5-minute high-frequent data for SSE 50, CSI300, CSI500 and CSI 1000 indices
Data files
Aug 28, 2025 version files 197.95 MB
-
Data1.zip
96.91 MB
-
Data2_code.zip
101.04 MB
-
README.md
7.05 KB
Abstract
The realized recurrent conditional heteroscedasticity (RealRECH) model improves volatility prediction by integrating long short-term memory (LSTM), a recurrent neural network unit, into the realized generalized autoregressive conditional heteroskedasticity (RealGARCH) model. However, at present, there is no literature on the ability of the RealRECH model to fit and predict volatility in the Chinese market.
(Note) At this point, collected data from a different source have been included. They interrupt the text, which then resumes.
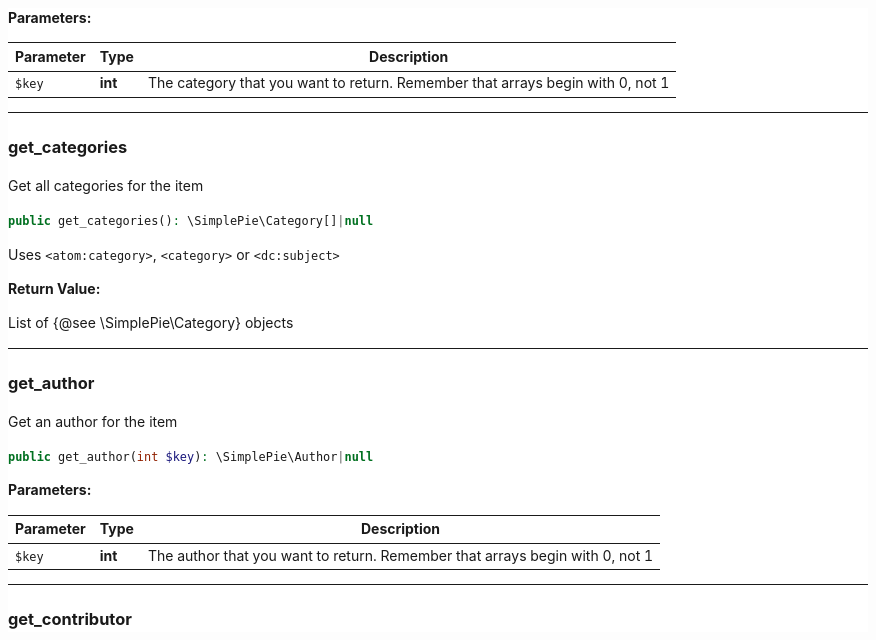 


**Parameters:**

| Parameter | Type | Description |
|-----------|------|-------------|
| `$key` | **int** | The category that you want to return.  Remember that arrays begin with 0, not 1 |





***

### get_categories

Get all categories for the item

```php
public get_categories(): \SimplePie\Category[]|null
```

Uses `<atom:category>`, `<category>` or `<dc:subject>`







**Return Value:**

List of {@see \SimplePie\Category} objects




***

### get_author

Get an author for the item

```php
public get_author(int $key): \SimplePie\Author|null
```








**Parameters:**

| Parameter | Type | Description |
|-----------|------|-------------|
| `$key` | **int** | The author that you want to return.  Remember that arrays begin with 0, not 1 |





***

### get_contributor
In this paper, a study is conducted to test the in-sample explainability and out-of-sample prediction ability of the RealRECH model for the SSE50, CSI300, CSI500, and CSI1000 indices in the Chinese market and to determine whether it performs better than the RealGARCH model. The results of the in-sample analysis show that the RealRECH model not only provides better in-sample interpretability for all four indices but also captures the complex dynamics of time series volatility that the RealGARCH model cannot capture, such as long-term dependence and nonlinearity. The results of out-of-sample volatility prediction show that the RealRECH model better predicts the volatility of the CSI500 and CSI1000 indices but yields worse predictions for the SSE50 and CSI300 indices. Thus, the RealRECH model can be used for CSI500 and CSI1000 prediction.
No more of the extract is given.